In her internal conflict, she left the silence linger for a few moments too long.
Krampus, ever-dignified, walked over and placed his hands on Runda’s shoulders. “Runda,” he giggled hysterically, “Answer the question, Runda.”
“…Yeah?” Runda shook her head. “I thought for, like, ever, that people just put it in hot water to speed up the…” she hesitated. “Tea-ification process? I didn’t realize there was an actual reason.”
Besides, she mused, Who even has the patience to boil water?
“You don’t have the patience to microwave water for three minutes?” Eldar shrieked. Ah. She said that out loud, didn't she.
Zhangwan blinked. “Where did you get a microwave from?”
Krampus laughed again. “Why are you putting it in a microwave to boil it?!”
Eldar scoffed. “Do you think I have the patience to boil water on the stove?”
Krampus rubbed his face. “It takes less than a minute.”
Eldar choked, “Krampus, is your stovetop powered by the fucking sun?”
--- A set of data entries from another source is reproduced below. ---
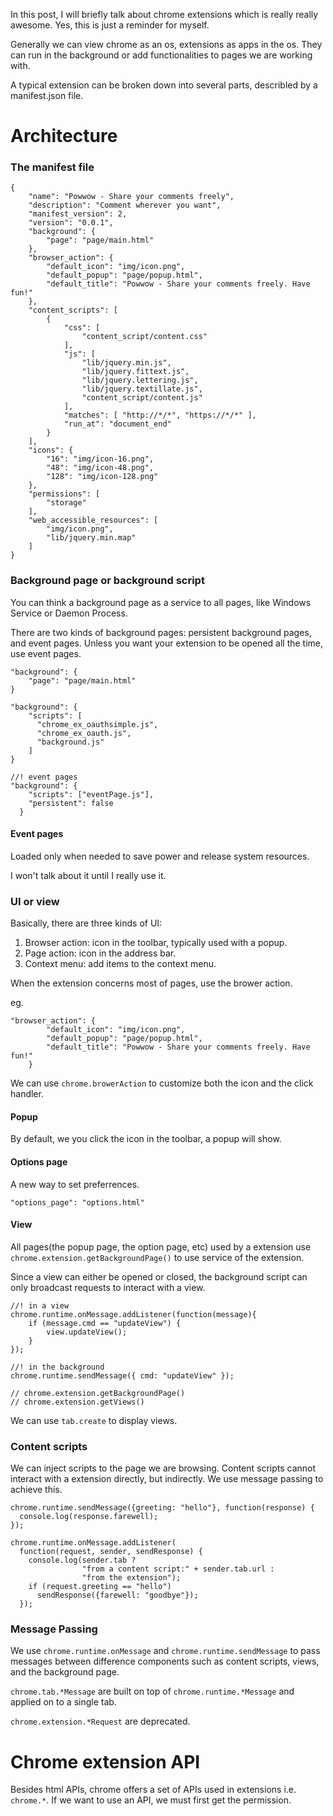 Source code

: In this post, I will briefly talk about chrome extensions which is really really awesome. Yes, this is just a reminder for myself.

Generally we can view chrome as an os, extensions as apps in the os. They can run in the background or add functionalities to pages we are working with.

A typical extension can be broken down into several parts, describled by a manifest.json file.

# Architecture
### The manifest file
```
{
    "name": "Powwow - Share your comments freely",
    "description": "Comment wherever you want",
    "manifest_version": 2,
    "version": "0.0.1",
    "background": {
        "page": "page/main.html"
    },
    "browser_action": {
        "default_icon": "img/icon.png",
        "default_popup": "page/popup.html",
        "default_title": "Powwow - Share your comments freely. Have fun!"
    },
    "content_scripts": [
        {
            "css": [
                "content_script/content.css"
            ],
            "js": [
                "lib/jquery.min.js",
                "lib/jquery.fittext.js",
                "lib/jquery.lettering.js",
                "lib/jquery.textillate.js",
                "content_script/content.js" 
            ],
            "matches": [ "http://*/*", "https://*/*" ],
            "run_at": "document_end"
        }
    ],
    "icons": {
        "16": "img/icon-16.png",
        "48": "img/icon-48.png",
        "128": "img/icon-128.png"
    },
    "permissions": [
        "storage"
    ],
    "web_accessible_resources": [
        "img/icon.png",
        "lib/jquery.min.map"
    ]
}
```

### Background page or background script
You can think a background page as a service to all pages, like Windows Service or Daemon Process.

There are two kinds of background pages: persistent background pages, and event pages. Unless you want your extension to be opened all the time, use event pages.

```
"background": {
    "page": "page/main.html"
}

"background": {
    "scripts": [
      "chrome_ex_oauthsimple.js",
      "chrome_ex_oauth.js",
      "background.js"
    ]
}

//! event pages
"background": {
    "scripts": ["eventPage.js"],
    "persistent": false
  }
```

#### Event pages
Loaded only when needed to save power and release system resources.

I won't talk about it until I really use it.

### UI or view
Basically, there are three kinds of UI:

1. Browser action: icon in the toolbar, typically used with a popup.
2. Page action: icon in the address bar.
3. Context menu: add items to the context menu.

When the extension concerns most of pages, use the brower action.

eg.

```
"browser_action": {
        "default_icon": "img/icon.png",
        "default_popup": "page/popup.html",
        "default_title": "Powwow - Share your comments freely. Have fun!"
    }
```

We can use `chrome.browerAction` to customize both the icon and the click handler. 

#### Popup
By default, we you click the icon in the toolbar, a popup will show.

#### Options page
A new way to set preferrences.

```
"options_page": "options.html"
```

#### View
All pages(the popup page, the option page, etc) used by a extension use `chrome.extension.getBackgroundPage()` to use service of the extension.

Since a view can either be opened or closed, the background script can only broadcast requests to interact with a view.

```JS
//! in a view
chrome.runtime.onMessage.addListener(function(message){
    if (message.cmd == "updateView") {
        view.updateView();
    }
});

//! in the background
chrome.runtime.sendMessage({ cmd: "updateView" });

// chrome.extension.getBackgroundPage()
// chrome.extension.getViews()
```

We can use `tab.create` to display views.

### Content scripts
We can inject scripts to the page we are browsing. Content scripts cannot interact with a extension directly, but indirectly. We use message passing to achieve this.

```JS
chrome.runtime.sendMessage({greeting: "hello"}, function(response) {
  console.log(response.farewell);
});

chrome.runtime.onMessage.addListener(
  function(request, sender, sendResponse) {
    console.log(sender.tab ?
                "from a content script:" + sender.tab.url :
                "from the extension");
    if (request.greeting == "hello")
      sendResponse({farewell: "goodbye"});
  });
```

### Message Passing
We use `chrome.runtime.onMessage` and `chrome.runtime.sendMessage` to pass messages between difference components such as content scripts, views, and the background page.

`chrome.tab.*Message` are built on top of `chrome.runtime.*Message` and applied on to a single tab.

`chrome.extension.*Request` are deprecated.

# Chrome extension API
Besides html APIs, chrome offers a set of APIs used in extensions i.e. `chrome.*`. If we want to use an API, we must first get the permission.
“HOW LONG DOES IT TAKE YOU TO BOIL A CUP OF WATER ON THE STOVE?!”
Zhangwan rubbed her forehead. “S-Seven minutes?” she asked, unsure. Krampus gave no indication of hearing her.
“Just stick the mug on top of the stove on medium heat—” a clatter of tea ware, the sound of Wisdom’s curses and Nebula’s soft amusement, “—and it boils in like two minutes.” Krampus folded his arms. “Less than that if you use a saucepan.” He added.
“I think I’m going to cry—you’re putting the whole mug on the stove?” Eldar choked up, “On medium heat?”
“Your stove is enchanted,” Zhangwan murmured in awe.
Runda stared at the chaos she created. “Every single person here is a fucking lunatic,” she decided.
Wisdom's head spun wildly. “DO NONE OF YOU OWN A FUCKING KETTLE?!”
Needless to say, the Pantheon did not have their tea party. Instead, they almost broke out into an incredibly intense brawl over the very concept of tea—a brawl of which Nebula served as the extremely amused referee.
There were some things, he thought, that, with any luck, would never change.